I fell off the running wagon this week - only managing one run after a succession of long days and late nights. At least twice I thought “I’ll run at lunchtime” - only for lunchtime to not happen. The late nights are entirely my own fault - the result of lifting an entire pretend universe in the air.
I have too many fingers in too many pies. I need to step back, and slow down. I know that’s not going to happen any time soon though - there’s always going to be something or other that needs doing, buying, replacing, fixing, or whatever it is that only I can do for some reason.
This is coming across really negatively, but I don’t mean it to. I’ve achieved a lot over the last few weeks - both at work and at home. I’m not good at giving myself credit. I’ve had a few emails recently from people in the flight simulation community - both on the industry, and the audience side - thanking me for what I do. They were entirely unexpected, and kind of wonderful really.
Thinking about “kind of wonderful”, we had an entertaining discussion around the dinner table last night - about the “Brat Pack” movies of the 1980s. I told our eldest the story about the making of “Pretty in Pink”, and how it didn’t land how John Huston had originally intended - which gave rise to “Some Kind of Wonderful”, where the genders were reversed, and the story suddenly worked. The kicker? “Pretty in Pink” is the movie everybody remembers.
I saw recently that Andrew McCarthy has a book out. I’m tempted to pick it up, but also know I have a huge pile of books I’ve not read yet. I picked up Matt Haig’s “The Life Impossible” the other week - along with a quite wonderful little book about a cat by Hiro Arikawa.
While recounting the trope about the protagonist pining for the object of their affections throughout a story, blind to the wonderful person right in front of them, my other half chipped in that Jane Austen wrote the story long before the Brat Pack movies.
It’s the whole “sliding doors” thing again, isn’t it.
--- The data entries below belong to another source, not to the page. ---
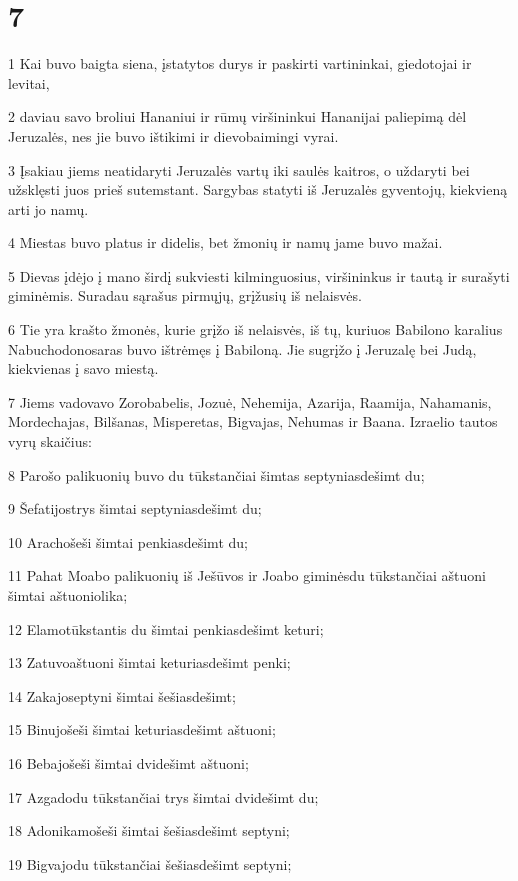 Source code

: \chapter{7}

\par 1 Kai buvo baigta siena, įstatytos durys ir paskirti vartininkai, giedotojai ir levitai, 
\par 2 daviau savo broliui Hananiui ir rūmų viršininkui Hananijai paliepimą dėl Jeruzalės, nes jie buvo ištikimi ir dievobaimingi vyrai. 
\par 3 Įsakiau jiems neatidaryti Jeruzalės vartų iki saulės kaitros, o uždaryti bei užsklęsti juos prieš sutemstant. Sargybas statyti iš Jeruzalės gyventojų, kiekvieną arti jo namų. 
\par 4 Miestas buvo platus ir didelis, bet žmonių ir namų jame buvo mažai. 
\par 5 Dievas įdėjo į mano širdį sukviesti kilminguosius, viršininkus ir tautą ir surašyti giminėmis. Suradau sąrašus pirmųjų, grįžusių iš nelaisvės. 
\par 6 Tie yra krašto žmonės, kurie grįžo iš nelaisvės, iš tų, kuriuos Babilono karalius Nabuchodonosaras buvo ištrėmęs į Babiloną. Jie sugrįžo į Jeruzalę bei Judą, kiekvienas į savo miestą. 
\par 7 Jiems vadovavo Zorobabelis, Jozuė, Nehemija, Azarija, Raamija, Nahamanis, Mordechajas, Bilšanas, Misperetas, Bigvajas, Nehumas ir Baana. Izraelio tautos vyrų skaičius: 
\par 8 Parošo palikuonių buvo du tūkstančiai šimtas septyniasdešimt du; 
\par 9 Šefatijos­trys šimtai septyniasdešimt du; 
\par 10 Aracho­šeši šimtai penkiasdešimt du; 
\par 11 Pahat Moabo palikuonių iš Ješūvos ir Joabo giminės­du tūkstančiai aštuoni šimtai aštuoniolika; 
\par 12 Elamo­tūkstantis du šimtai penkiasdešimt keturi; 
\par 13 Zatuvo­aštuoni šimtai keturiasdešimt penki; 
\par 14 Zakajo­septyni šimtai šešiasdešimt; 
\par 15 Binujo­šeši šimtai keturiasdešimt aštuoni; 
\par 16 Bebajo­šeši šimtai dvidešimt aštuoni; 
\par 17 Azgado­du tūkstančiai trys šimtai dvidešimt du; 
\par 18 Adonikamo­šeši šimtai šešiasdešimt septyni; 
\par 19 Bigvajo­du tūkstančiai šešiasdešimt septyni; 
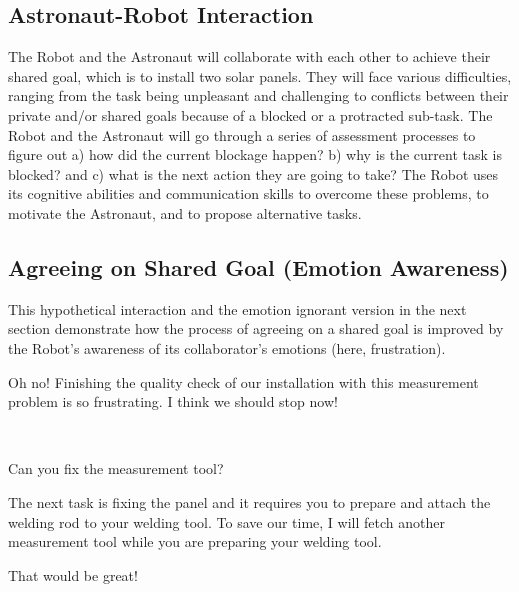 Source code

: \subsection{Astronaut-Robot Interaction}

The Robot and the Astronaut will collaborate with each other to achieve their
shared goal, which is to install two solar panels. They will face various
difficulties, ranging from the task being unpleasant and challenging to
conflicts between their private and/or shared goals because of a blocked or a
protracted sub-task. The Robot and the Astronaut will go through a series of
assessment processes to figure out a) how did the current blockage happen? b)
why is the current task is blocked? and c) what is the next action they are
going to take? The Robot uses its cognitive abilities and communication skills
to overcome these problems, to motivate the Astronaut, and to propose
alternative tasks.

\subsection{Agreeing on Shared Goal (Emotion Awareness)}
\label{sec:exp1}

This hypothetical interaction and the emotion ignorant version in the next
section demonstrate how the process of agreeing on a shared goal is improved by
the Robot's awareness of its collaborator's emotions (here, frustration).

\begin{description}
  \item \textit{\textbf{\fontsize{9pt}{12pt}\selectfont{A1. Astronaut:}}} Oh
  no! Finishing the quality check of our installation with this measurement
  problem is so frustrating. I think we should stop now!\\

  \item {}\\
  
  \item \textit{\textbf{\fontsize{9pt}{12pt}\selectfont{A3. Astronaut:}}} Can
  you fix the measurement tool?\\

  \item \textit{\textbf{\fontsize{9pt}{12pt}\selectfont{A4. Robot:}}} The next
  task is fixing the panel and it requires you to prepare and attach the welding
  rod to your welding tool. To save our time, I will fetch another measurement
  tool while you are preparing your welding tool.\\

  \item \textit{\textbf{\fontsize{9pt}{12pt}\selectfont{A5. Astronaut:}}} That
  would be great!
  
\end{description}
While I can relate to being blind to those around me that perhaps I care about more than I let on, there’s also the realisation that if everybody chased their dreams and never gave a damn about anybody else, the world would be a pretty terrible place. I guess that’s the difficult bit, isn’t it - figuring out what to chase - and what to daydream about.
What did Dumbledore say? “It doesn’t do to dream, and forget to live”.